Form of Share Consideration Escrow Agreement
Exhibit 10.4
SHARE CONSIDERATION ESCROW AGREEMENT
This SHARE CONSIDERATION ESCROW AGREEMENT, dated as of January [ ], 2025 (the “Agreement”), is by and among Banzai International, Inc., a Delaware corporation (the “ListCo”), Banzai Passage Inc., a Delaware corporation wholly owned by ListCo (the “Merger Sub”), Act-On Software, Inc., a Delaware corporation (the “Company”), the Management Employees and the stockholders of the Company listed on Schedule I hereto (the “Management Employees” and “Company Stockholders”, respectively) and CONTINENTAL STOCK TRANSFER & TRUST COMPANY, a New York limited purpose trust company (the “Escrow Agent”).

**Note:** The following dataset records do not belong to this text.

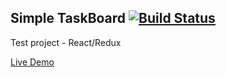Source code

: ## Simple TaskBoard [![Build Status](https://travis-ci.org/Kasmenai/simple-task-board.svg?branch=master)](https://travis-ci.org/Kasmenai/simple-task-board)

Test project - React/Redux

[Live Demo](https://kasm-kanban.herokuapp.com/)
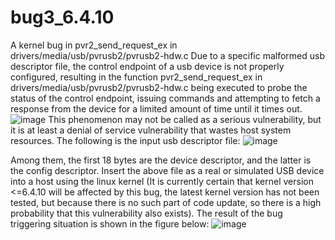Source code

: # bug3_6.4.10
A kernel bug in pvr2_send_request_ex in drivers/media/usb/pvrusb2/pvrusb2-hdw.c
Due to a specific malformed usb descriptor file, the control endpoint of a usb device is not properly configured, resulting in the function pvr2_send_request_ex in drivers/media/usb/pvrusb2/pvrusb2-hdw.c being executed to probe the status of the control endpoint, issuing commands and attempting to fetch a response from the device for a limited amount of time until it times out.
![image](https://github.com/wanrenmi/bug3_6.4.10/assets/42407501/09c7fa7e-dff9-42e8-b8c7-d5bc4d23ebc0)
This phenomenon may not be called as a serious vulnerability, but it is at least a denial of service vulnerability that wastes host system resources. The following is the input usb descriptor file:
![image](https://github.com/wanrenmi/bug3_6.4.10/assets/42407501/9f396728-6bd7-41c3-9dfd-80d3ae80e62b)

Among them, the first 18 bytes are the device descriptor, and the latter is the config descriptor. Insert the above file as a real or simulated USB device into a host using the linux kernel (It is currently certain that kernel version <=6.4.10 will be affected by this bug, the latest kernel version has not been tested, but because there is no such part of code update, so there is a high probability that this vulnerability also exists). The result of the bug triggering situation is shown in the figure below:
![image](https://github.com/wanrenmi/bug3_6.4.10/assets/42407501/6a91ca07-6228-4a51-bcd2-1f276622c850)

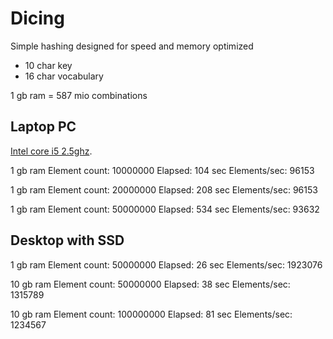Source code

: Dicing
======

Simple hashing designed for speed and memory optimized

 * 10 char key
 * 16 char vocabulary

1 gb ram = 587 mio combinations


Laptop PC
---------

[Intel core i5 2.5ghz](http://www.cpubenchmark.net/cpu.php?cpu=Intel+Core+i5+520M+%40+2.40GHz).


1 gb ram
Element count: 10000000
Elapsed: 104 sec
Elements/sec: 96153

1 gb ram
Element count: 20000000
Elapsed: 208 sec
Elements/sec: 96153

1 gb ram
Element count: 50000000
Elapsed: 534 sec
Elements/sec: 93632



Desktop with SSD
----------------

1 gb ram
Element count: 50000000
 Elapsed: 26 sec
Elements/sec: 1923076

10 gb ram
Element count: 50000000 Elapsed: 38 sec
Elements/sec: 1315789


10 gb ram
Element count: 100000000
Elapsed: 81 sec
Elements/sec: 1234567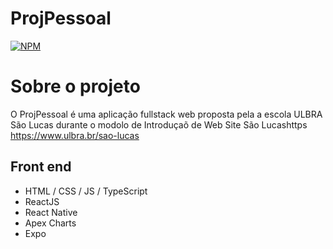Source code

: # ProjPessoal 
[![NPM](https://img.shields.io/npm/l/react)](https://github.com/devsuperior/sds1-wmazoni/blob/master/LICENSE) 

# Sobre o projeto



O ProjPessoal é uma aplicação fullstack web proposta pela a escola ULBRA São Lucas durante o modolo de Introduçaõ de Web Site São Lucashttps https://www.ulbra.br/sao-lucas


## Front end
- HTML / CSS / JS / TypeScript
- ReactJS
- React Native
- Apex Charts
- Expo

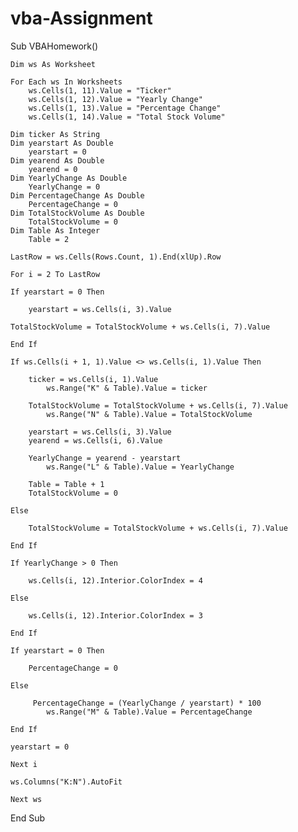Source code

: # vba-Assignment
Sub VBAHomework()
    
    Dim ws As Worksheet
    
    For Each ws In Worksheets
        ws.Cells(1, 11).Value = "Ticker"
        ws.Cells(1, 12).Value = "Yearly Change"
        ws.Cells(1, 13).Value = "Percentage Change"
        ws.Cells(1, 14).Value = "Total Stock Volume"
    
    Dim ticker As String
    Dim yearstart As Double
        yearstart = 0
    Dim yearend As Double
        yearend = 0
    Dim YearlyChange As Double
        YearlyChange = 0
    Dim PercentageChange As Double
        PercentageChange = 0
    Dim TotalStockVolume As Double
        TotalStockVolume = 0
    Dim Table As Integer
        Table = 2
        
    LastRow = ws.Cells(Rows.Count, 1).End(xlUp).Row
    
    For i = 2 To LastRow
    
    If yearstart = 0 Then
    
        yearstart = ws.Cells(i, 3).Value
        
    TotalStockVolume = TotalStockVolume + ws.Cells(i, 7).Value
    
    End If
    
    If ws.Cells(i + 1, 1).Value <> ws.Cells(i, 1).Value Then
    
        ticker = ws.Cells(i, 1).Value
            ws.Range("K" & Table).Value = ticker
            
        TotalStockVolume = TotalStockVolume + ws.Cells(i, 7).Value
            ws.Range("N" & Table).Value = TotalStockVolume
        
        yearstart = ws.Cells(i, 3).Value
        yearend = ws.Cells(i, 6).Value
        
        YearlyChange = yearend - yearstart
            ws.Range("L" & Table).Value = YearlyChange
        
        Table = Table + 1
        TotalStockVolume = 0
        
    Else
    
        TotalStockVolume = TotalStockVolume + ws.Cells(i, 7).Value
        
    End If
    
    If YearlyChange > 0 Then
    
        ws.Cells(i, 12).Interior.ColorIndex = 4
    
    Else
    
        ws.Cells(i, 12).Interior.ColorIndex = 3
    
    End If
    
    If yearstart = 0 Then
    
        PercentageChange = 0
        
    Else
    
         PercentageChange = (YearlyChange / yearstart) * 100
            ws.Range("M" & Table).Value = PercentageChange
            
    End If
    
    yearstart = 0
    
    Next i
    
    ws.Columns("K:N").AutoFit
    
    Next ws
    
End Sub
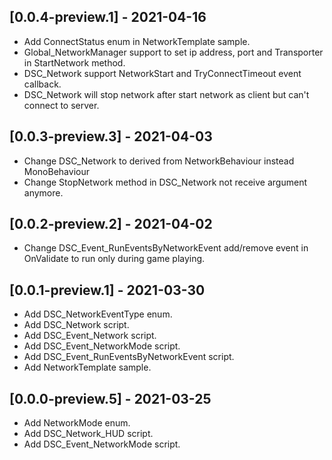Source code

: ## [0.0.4-preview.1] - 2021-04-16
- Add ConnectStatus enum in NetworkTemplate sample.
- Global_NetworkManager support to set ip address, port and Transporter in StartNetwork method.
- DSC_Network support NetworkStart and TryConnectTimeout event callback.
- DSC_Network will stop network after start network as client but can't connect to server.

## [0.0.3-preview.3] - 2021-04-03
- Change DSC_Network to derived from NetworkBehaviour instead MonoBehaviour
- Change StopNetwork method in DSC_Network not receive argument anymore.

## [0.0.2-preview.2] - 2021-04-02
- Change DSC_Event_RunEventsByNetworkEvent add/remove event in OnValidate to run only during game playing.

## [0.0.1-preview.1] - 2021-03-30
- Add DSC_NetworkEventType enum.
- Add DSC_Network script.
- Add DSC_Event_Network script.
- Add DSC_Event_NetworkMode script.
- Add DSC_Event_RunEventsByNetworkEvent script.
- Add NetworkTemplate sample.

## [0.0.0-preview.5] - 2021-03-25
- Add NetworkMode enum.
- Add DSC_Network_HUD script.
- Add DSC_Event_NetworkMode script.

ListCo, each Company Stockholder, each Management Employee, and the Company are collectively referred to herein as the “Parties” and individually as a “Party”. Any capitalized term used but not defined in this Agreement will have the meaning ascribed to such term in the Merger Agreement (as defined herein below).
WHEREAS, ListCo, Merger Sub and the Company have entered into an Agreement and Plan of Merger, dated as of January 22, 2025 (the “Merger Agreement”) whereby the parties thereto intend to effect the merger of Merger Sub with and into the Company, with the Company continuing as the surviving entity (the “Surviving Entity”) thereafter being a wholly owned subsidiary of ListCo, as contemplated by the Merger Agreement (the “Merger”);
WHEREAS, ListCo shall, subject to the terms of the Merger Agreement, deliver, pay and issue to the Management Employees and the Company Stockholders an aggregate of $53,200,000 less the Payoff Amount and the Transaction Expenses in combination of cash and shares of ListCo Class A Common Stock and/or Pre-Funded Warrants (the “Merger Consideration”, the share portion of the Merger Consideration is referred to as the “Share Consideration”, while the cash portion thereof is referred to as the “Cash Consideration”), in accordance with the terms of the Merger Agreement.
WHEREAS, pursuant to the Merger Agreement, among other matters, ListCo will withhold from the Share Consideration [--------------] shares of ListCo Class A Common Stock (as calculated pursuant to the Merger Agreement with any fractional shares rounded up to the nearest whole number, the “Indemnification Holdback Amount”), as sole security for the obligations of Company Stockholders and Management Employees pursuant to Section 2.10(b)(i) and Section 7.03(a) of the Merger Agreement;
WHEREAS, the Indemnification Holdback Amount shall be held by the Escrow Agent for a period of twelve (12) months following the Closing Date of the Merger (the “Indemnification Holdback Period”) and shall be released to the Company Stockholders and Management Employees within ten (10) business days of the expiration of the Indemnification Holdback Period in an amount as set forth herein;
WHEREAS, the Parties desire that the Escrow Agent accept the Indemnification Holdback Amount, in escrow, to be held and disbursed as hereinafter provided.
IT IS AGREED:
1. Appointment of Escrow Agent. The Parties hereby appoint the Escrow Agent to act in accordance with and subject to the terms of this Agreement and the Escrow Agent hereby accepts such appointment and agrees to act in accordance with and subject to such terms.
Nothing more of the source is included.